Remember that thing I wrote way back about you being like some parasitic symbiote?
Well, I think I’m ready now to see the bigger picture of what you really are to me.
I had these crazy notions as a teen about how things would have to play out.
I guess it all came down to just this deep sense that life would one day fall apart, and I’d be forced to escape and grow in ways I never could have otherwise.
Yes, that’s where I knew you’d come in, of course.
But nothing happened quite the way my teenage mind had predicted.
I came to that time of falling headlong into your nothingness and solitude as if left to die in a padded cell.
Then I forgot all about the adolescent fantasies (of you) when you were all there was.
But that time is finally almost over, and I remember.
Only now can I start to see what you were always meant to be.
Ultimately, it doesn’t matter how disgusted with you I feel or have felt.
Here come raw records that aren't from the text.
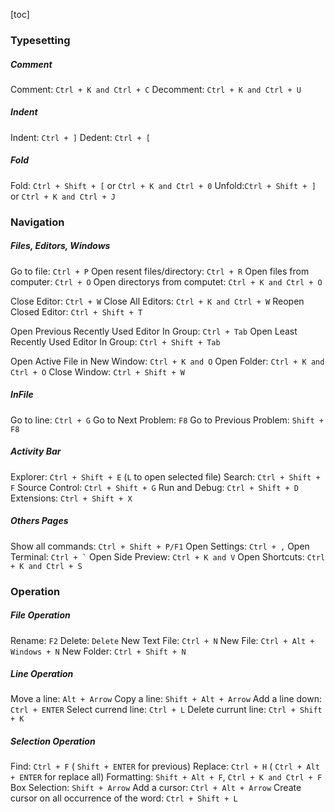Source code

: [toc]




### Typesetting
##### Comment
Comment: `Ctrl + K and Ctrl + C`
Decomment: `Ctrl + K and Ctrl + U`

##### Indent
Indent: `Ctrl + ]`
Dedent: `Ctrl + [`

##### Fold
Fold: `Ctrl + Shift + [` or `Ctrl + K and Ctrl + 0`
Unfold:`Ctrl + Shift + ]` or `Ctrl + K and Ctrl + J`





### Navigation
##### Files, Editors, Windows
Go to file: `Ctrl + P`
Open resent files/directory: `Ctrl + R`
Open files from computer: `Ctrl + O`
Open directorys from computet: `Ctrl + K and Ctrl + O`

Close Editor: `Ctrl + W`
Close All Editors: `Ctrl + K and Ctrl + W`
Reopen Closed Editor: `Ctrl + Shift + T`

Open Previous Recently Used Editor In Group: `Ctrl + Tab`
Open Least Recently Used Editor In Group: `Ctrl + Shift + Tab`

Open Active File in New Window: `Ctrl + K and O`
Open Folder: `Ctrl + K and Ctrl + O`
Close Window: `Ctrl + Shift + W`
##### InFile
Go to line: `Ctrl + G`
Go to Next Problem: `F8`
Go to Previous Problem: `Shift + F8`

##### Activity Bar
Explorer: `Ctrl + Shift + E` (`L` to open selected file)
Search: `Ctrl + Shift + F`
Source Control: `Ctrl + Shift + G`
Run and Debug: `Ctrl + Shift + D`
Extensions: `Ctrl + Shift + X`


##### Others Pages
Show all commands: `Ctrl + Shift + P/F1`
Open Settings: `Ctrl + ,`
Open Terminal: `` Ctrl + ` ``
Open Side Preview: `Ctrl + K and V`
Open Shortcuts: `Ctrl + K and Ctrl + S`



### Operation
##### File Operation
Rename: `F2`
Delete: `Delete`
New Text File: `Ctrl + N`
New File: `Ctrl + Alt + Windows + N`
New Folder: `Ctrl + Shift + N`

##### Line Operation
Move a line: `Alt + Arrow`
Copy a line: `Shift + Alt + Arrow`
Add a line down: `Ctrl + ENTER`
Select currend line: `Ctrl + L`
Delete currunt line: `Ctrl + Shift + K`

##### Selection Operation
Find: `Ctrl + F` ( `Shift + ENTER` for previous)
Replace: `Ctrl + H` ( `Ctrl + Alt + ENTER` for replace all)
Formatting: `Shift + Alt + F`, `Ctrl + K and Ctrl + F`
Box Selection: `Shift + Arrow`
Add a cursor: `Ctrl + Alt + Arrow`
Create cursor on all occurrence of the word: `Ctrl + Shift + L`




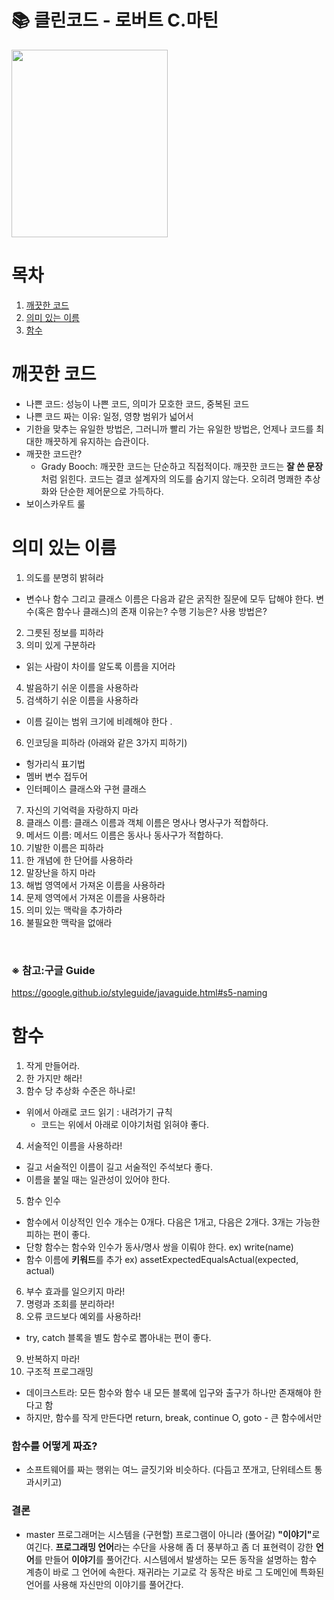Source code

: # 📚 클린코드 - 로버트 C.마틴

 <img src = "http://image.kyobobook.co.kr/images/book/xlarge/959/x9788966260959.jpg" width = "250" height = "300">
<br>

# 목차

1. [깨끗한 코드](#깨끗한-코드)
2. [의미 있는 이름](#의미-있는-이름)
3. [함수](#함수)

# 깨끗한 코드

- 나쁜 코드: 성능이 나쁜 코드, 의미가 모호한 코드, 중복된 코드
- 나쁜 코드 짜는 이유: 일정, 영향 범위가 넓어서
- 기한을 맞추는 유일한 방법은, 그러니까 빨리 가는 유일한 방법은, 언제나 코드를 최대한 깨끗하게 유지하는 습관이다.
- 깨끗한 코드란?
  - Grady Booch: 깨끗한 코드는 단순하고 직접적이다. 깨끗한 코드는 <b>잘 쓴 문장</b> 처럼 읽힌다. 코드는 결코 설계자의 의도를 숨기지 않는다. 오히려 명쾌한 추상화와 단순한 제어문으로 가득하다.
- 보이스카우트 룰

# 의미 있는 이름

1. 의도를 분명히 밝혀라

- 변수나 함수 그리고 클래스 이름은 다음과 같은 굵직한 질문에 모두 답해야 한다. 변수(혹은 함수나 클래스)의 존재 이유는? 수행 기능은? 사용 방법은?

2. 그릇된 정보를 피하라
3. 의미 있게 구분하라

- 읽는 사람이 차이를 알도록 이름을 지어라

4. 발음하기 쉬운 이름을 사용하라
5. 검색하기 쉬운 이름을 사용하라

- 이름 길이는 범위 크기에 비례해야 한다 .

6. 인코딩을 피하라
   (아래와 같은 3가지 피하기)

- 헝가리식 표기법
- 멤버 변수 접두어
- 인터페이스 클래스와 구현 클래스

7. 자신의 기억력을 자랑하지 마라
8. 클래스 이름: 클래스 이름과 객체 이름은 명사나 명사구가 적합하다.
9. 메서드 이름: 메서드 이름은 동사나 동사구가 적합하다.
10. 기발한 이름은 피하라
11. 한 개념에 한 단어를 사용하라
12. 말장난을 하지 마라
13. 해법 영역에서 가져온 이름을 사용하라
14. 문제 영역에서 가져온 이름을 사용하라
15. 의미 있는 맥락을 추가하라
16. 불필요한 맥락을 없애라

<br>

### ※ 참고:구글 Guide

https://google.github.io/styleguide/javaguide.html#s5-naming
<br>

# 함수

1. 작게 만들어라.
2. 한 가지만 해라!
3. 함수 당 추상화 수준은 하나로!

- 위에서 아래로 코드 읽기 : 내려가기 규칙
  - 코드는 위에서 아래로 이야기처럼 읽혀야 좋다.

4. 서술적인 이름을 사용하라!

- 길고 서술적인 이름이 길고 서술적인 주석보다 좋다.
- 이름을 붙일 때는 일관성이 있어야 한다.

5. 함수 인수

- 함수에서 이상적인 인수 개수는 0개다. 다음은 1개고, 다음은 2개다. 3개는 가능한 피하는 편이 좋다.
- 단항 함수는 함수와 인수가 동사/명사 쌍을 이뤄야 한다. ex) write(name)
- 함수 이름에 <b>키워드</b>를 추가 ex) assetExpectedEqualsActual(expected, actual)

6. 부수 효과를 일으키지 마라!
7. 명령과 조회를 분리하라!
8. 오류 코드보다 예외를 사용하라!

- try, catch 블록을 별도 함수로 뽑아내는 편이 좋다.

9. 반복하지 마라!
10. 구조적 프로그래밍

- 데이크스트라: 모든 함수와 함수 내 모든 블록에 입구와 출구가 하나만 존재해야 한다고 함
- 하지만, 함수를 작게 만든다면 return, break, continue O, goto - 큰 함수에서만
  <br>

### 함수를 어떻게 짜죠?

- 소프트웨어를 짜는 행위는 여느 글짓기와 비슷하다. (다듬고 쪼개고, 단위테스트 통과시키고)

### 결론

- master 프로그래머는 시스템을 (구현할) 프로그램이 아니라 (풀어갈) <b>"이야기"</b>로 여긴다. <b>프로그래밍 언어</b>라는 수단을 사용해 좀 더 풍부하고 좀 더 표현력이 강한 <b>언어</b>를 만들어 <b>이야기</b>를 풀어간다. 시스템에서 발생하는 모든 동작을 설명하는 함수 계층이 바로 그 언어에 속한다. 재귀라는 기교로 각 동작은 바로 그 도메인에 특화된 언어를 사용해 자신만의 이야기를 풀어간다.
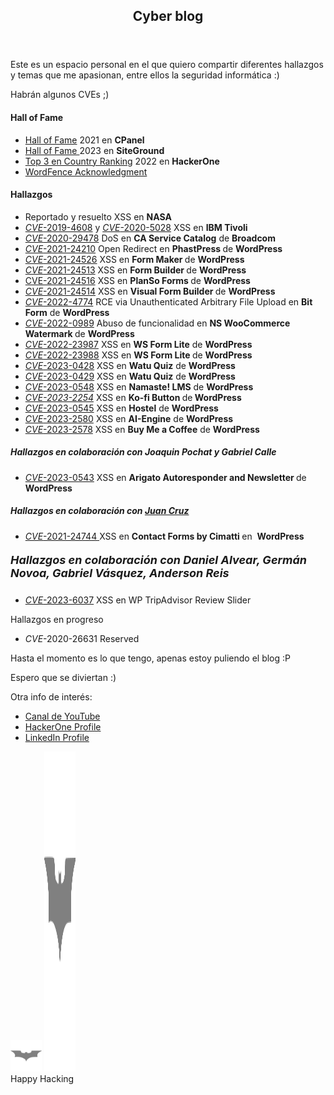 <article id="post-2" class="post-2 page type-page status-publish has-post-thumbnail" itemtype="https://schema.org/CreativeWork" itemscope="">
  <div class="inside-article">
    <header class="entry-header">
      <h1 class="entry-title" itemprop="headline">Cyber blog</h1>
    </header>
    <div class="entry-content" itemprop="text">
      <p>Este es un espacio personal en el que quiero compartir diferentes hallazgos y temas que me apasionan, entre ellos la seguridad informática :)</p>
      <p>Habrán algunos CVEs ;)</p>
      <h4 class="wp-block-heading">Hall of Fame</h4>
      <ul class="wp-block-list">
        <li><a rel="noreferrer noopener" href="https://cpanel.net/cpanel-security-hall-of-fame/" data-type="URL" data-id="https://cpanel.net/cpanel-security-hall-of-fame/" target="_blank">Hall of Fame</a> 2021 en <strong>CPanel</strong></li>
        <li><a href="https://es.siteground.com/viewtos/responsible_disclosure_policy?scid=&amp;lang=es_ES" target="_blank" rel="noreferrer noopener">Hall of Fame </a>2023 en <strong>SiteGround</strong></li>
        <li><a rel="noreferrer noopener" href="https://hackerone.com/leaderboard/country?year=2022&amp;country=CO" target="_blank">Top 3 en Country Ranking</a> 2022 en <strong>HackerOne</strong></li>
        <li><a href="https://www.wordfence.com/threat-intel/vulnerabilities/researchers/felipe-restrepo-rodriguez">WordFence Acknowledgment </a></li>
      </ul>
      <h4 class="wp-block-heading" id="hallazgos">Hallazgos</h4>
      <ul class="wp-block-list">
        <li>Reportado y resuelto XSS en <strong>NASA</strong></li>
        <li><a rel="noreferrer noopener" href="https://www.ibm.com/support/pages/security-bulletin-ibm-workload-scheduler-vulnerable-cve-2019-4608-and-cve-2020-5028" target="_blank"><em>CVE</em>-2019-4608</a> y <a rel="noreferrer noopener" href="https://www.ibm.com/support/pages/security-bulletin-ibm-workload-scheduler-vulnerable-cve-2019-4608-and-cve-2020-5028" target="_blank"><em>CVE</em>-2020-5028</a> XSS en <strong>IBM Tivoli</strong></li>
        <li><a rel="noreferrer noopener" href="https://support.broadcom.com/security-advisory/content/security-advisories/CA20201215-01-Security-Notice-for-CA-Service-Catalog/ESDSA16810" target="_blank"><em>CVE</em>-2020-29478</a> DoS en <strong>CA Service Catalog</strong> de <strong>Broadcom</strong></li>
        <li><a rel="noreferrer noopener" href="https://wpscan.com/vulnerability/9b3c5412-8699-49e8-b60c-20d2085857fb" target="_blank"><em>CVE</em>-2021-24210</a> Open Redirect en <strong>PhastPress </strong>de <strong>WordPress</strong></li>
        <li><a rel="noreferrer noopener" href="https://wpscan.com/vulnerability/17287d8a-ba27-42dc-9370-a931ef404995" target="_blank"><em>CVE</em>-2021-24526</a> XSS en <strong>Form Maker </strong>de <strong>WordPress</strong></li>
        <li><a rel="noreferrer noopener" href="https://wpscan.com/vulnerability/a1dc0ea9-51dd-43c3-bfd9-c5106193aeb6" data-type="URL" data-id="https://wpscan.com/vulnerability/a1dc0ea9-51dd-43c3-bfd9-c5106193aeb6" target="_blank"><em>CVE</em>-2021-24513</a> XSS en <strong>Form Builder </strong>de <strong>WordPress</strong></li>
        <li><a rel="noreferrer noopener" href="https://wpscan.com/vulnerability/88d70e35-4c22-4bc7-b1a5-24068d55257c" target="_blank">CVE-2021-24516</a> XSS en <strong>PlanSo Forms </strong>de <strong>WordPress</strong></li>
        <li><a rel="noreferrer noopener" href="https://wpscan.com/vulnerability/0afa78d3-2403-4e0c-8f16-5b7874b03cd2" target="_blank"><em>CVE</em>-2021-24514</a> XSS en <strong>Visual Form Builder </strong>de <strong>WordPress</strong></li>
        <li><a href="https://wpscan.com/vulnerability/2ae5c375-a6a0-4c0b-a9ef-e4d2a28bce5e" data-type="URL" data-id="https://wpscan.com/vulnerability/2ae5c375-a6a0-4c0b-a9ef-e4d2a28bce5e" target="_blank" rel="noreferrer noopener"><em>CVE</em>-2022-4774</a> RCE via Unauthenticated Arbitrary File Upload en <strong>Bit Form</strong> de <strong>WordPress</strong></li>
        <li><a rel="noreferrer noopener" href="https://wpscan.com/vulnerability/a6bfc150-8e3f-4b2d-a6e1-09406af41dd4" target="_blank"><em>CVE</em>-2022-0989</a> Abuso de funcionalidad en <strong>NS WooCommerce Watermark </strong>de <strong>WordPress</strong></li>
        <li><a rel="noreferrer noopener" href="https://wpscan.com/vulnerability/1697351b-c201-4e85-891e-94fdccbdfb55" target="_blank"><em>CVE</em>-2022-23987</a> XSS en <strong>WS Form Lite</strong> de <strong>WordPress</strong></li>
        <li><a rel="noreferrer noopener" href="https://wpscan.com/vulnerability/9d5738f9-9a2e-4878-8a03-745894420bf6" target="_blank"><em>CVE</em>-2022-23988</a> XSS en <strong>WS Form Lite </strong>de <strong>WordPress</strong></li>
        <li><a rel="noreferrer noopener" href="https://wpscan.com/vulnerability/c933460b-f77d-4986-9f5a-32d9f3f8b412" target="_blank"><em>CVE</em>-2023-0428</a> XSS en <strong>Watu Quiz</strong> de <strong>WordPress</strong></li>
        <li><a rel="noreferrer noopener" href="https://wpscan.com/vulnerability/67d84549-d368-4504-9fa9-b1fce63cb967" target="_blank"><em>CVE</em>-2023-0429</a> XSS en <strong>Watu Quiz</strong> de <strong>WordPress</strong></li>
        <li><a rel="noreferrer noopener" href="https://cve.mitre.org/cgi-bin/cvename.cgi?name=CVE-2023-0548" target="_blank"><em>CVE</em>-2023-0548</a> XSS en <strong>Namaste! LMS</strong> de <strong>WordPress</strong></li>
        <li><em><a href="http://CVE-2023-0545https://wpscan.com/vulnerability/b604afc8-61d0-4e98-8950-f3d29f9e9ee1" target="_blank" rel="noreferrer noopener">CVE-2023-2254</a></em> XSS en <strong>Ko-fi Button </strong>de<strong> WordPress</strong></li>
        <li><a rel="noreferrer noopener" href="https://cve.mitre.org/cgi-bin/cvename.cgi?name=CVE-2023-0545" target="_blank"><em>CVE</em>-2023-0545</a> XSS en <strong>Hostel</strong> de <strong>WordPress</strong></li>
        <li><a href="https://wpscan.com/vulnerability/7ee1efb1-9969-40b2-8ab2-ea427091bbd8" target="_blank" rel="noreferrer noopener"><em>CVE</em>-2023-2580</a> XSS en <strong>AI-Engine</strong> de <strong>WordPress</strong></li>
        <li><a href="https://wpscan.com/vulnerability/4dad1c0d-bcf9-4486-bd8e-387ac8e6c892" target="_blank" rel="noreferrer noopener"><em>CVE</em>-2023-2578</a> XSS en <strong>Buy Me a Coffee</strong> de <strong>WordPress</strong></li>
      </ul>
      <h5 class="wp-block-heading">Hallazgos en colaboración con Joaquin Pochat y Gabriel Calle</h5>
      <ul class="wp-block-list">
        <li><a rel="noreferrer noopener" href="https://cve.mitre.org/cgi-bin/cvename.cgi?name=CVE-2023-0543" target="_blank"><em>CVE</em>-2023-0543</a> XSS en <strong>Arigato Autoresponder and Newsletter </strong>de <strong>WordPress</strong></li>
      </ul>
      <h5 class="wp-block-heading has-medium-font-size" id="hallazgos-en-colaboracion-con-juan-cruz">Hallazgos en colaboración con <a rel="noreferrer noopener" href="https://juansec.github.io/" target="_blank">Juan Cruz</a></h5>
      <ul class="wp-block-list">
        <li><a href="https://wpscan.com/vulnerability/702a4283-1fd6-4186-9db7-6ad387d714ea" target="_blank" rel="noreferrer noopener"><em>CVE</em>-2021-24744 </a>XSS en <strong>Contact Forms by Cimatti </strong>en &nbsp;<strong>WordPress</strong></li>
      </ul>
      <h5 class="wp-block-heading has-medium-font-size"><span style="font-family: Inter, sans-serif;font-size: 18px">Hallazgos en colaboración con Daniel Alvear, Germán Novoa, Gabriel Vásquez, Anderson Reis</span></h5>
      <ul class="wp-block-list">
        <li><a href="https://wpscan.com/vulnerability/753df046-9fd7-4d15-9114-45cde6d6539b/"><em>CVE</em>-2023-6037</a> XSS en WP TripAdvisor Review Slider</li>
      </ul>
      <p class="has-medium-font-size">Hallazgos en progreso</p>
      <ul class="wp-block-list">
        <li><em>CVE</em>-2020-26631 Reserved</li>
      </ul>
      <p>Hasta el momento es lo que tengo, apenas estoy puliendo el blog :P</p>
      <p>Espero que se diviertan :)</p>
      <p>Otra info de interés:</p>
      <ul class="wp-block-list">
        <li><a rel="noreferrer noopener" href="https://www.youtube.com/playlist?list=PLG8BBKeuZziuQKE_xHtQbinoGzjOrALCY" target="_blank">Canal de YouTube</a></li>
        <li><a rel="noreferrer noopener" href="https://hackerone.com/pfelilpe" target="_blank">HackerOne Profile</a></li>
        <li><a href="https://www.linkedin.com/in/felipe-restrepo-rodriguez/" target="_blank" rel="noreferrer noopener">LinkedIn Profile</a></li>
      </ul>
      <p class="has-text-align-center">
        <img decoding="async" class="wp-image-29 lazyloaded" style="width: 50px" src="cropped-batman.png" data-src="cropped-batman.png" alt="">
        <noscript>
          <img fetchpriority="high" decoding="async" width="512" height="512" class="wp-image-29 lazyload" style="width: 50px" src="cropped-batman.png" alt="" sizes="(max-width: 512px) 100vw, 512px" />
        </noscript>
        <br>Happy Hacking
      </p>
    </div>
  </div>
</article>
But could I see myself finding even this letter one day in a box with all the rest?
I guess I’m happy to say I’m pretty sure these words would make even more sense to me then, if I did.
Unless, of course, I’m crazy (and choosing to be drained by an evil leech).
Are you the devil?
Again, how fun.
How cute and quaint the memories: feverishly sketching out each vivid demon picture.
Is there some part somewhere that wants you to succeed?
The ambiguity there is too delicious.
I can still feel exactly what it was like to have your monsters crawl in darkness through the veins beneath my skin.
Sure, I imagine someone being entertained almost forever by that old, stale arc.
But how could good v. evil have ever been more than at best incomplete?
So, here we are.
Who are you?
Is this all just your malevolent plot being foiled or fulfilled?
Of course not.
You can’t be that devil.
You can’t hate me, not if all these hidden letters from that crazy, nothing, half-predicted time can be just as redeemed as every other part . . . even you, friend.
I love you.
I saw then in black-and-white, but perhaps we both already knew (and now can’t ignore) “one or the other” would always be a lie.
I mean, how properly basic to call one’s own symbiote a parasite.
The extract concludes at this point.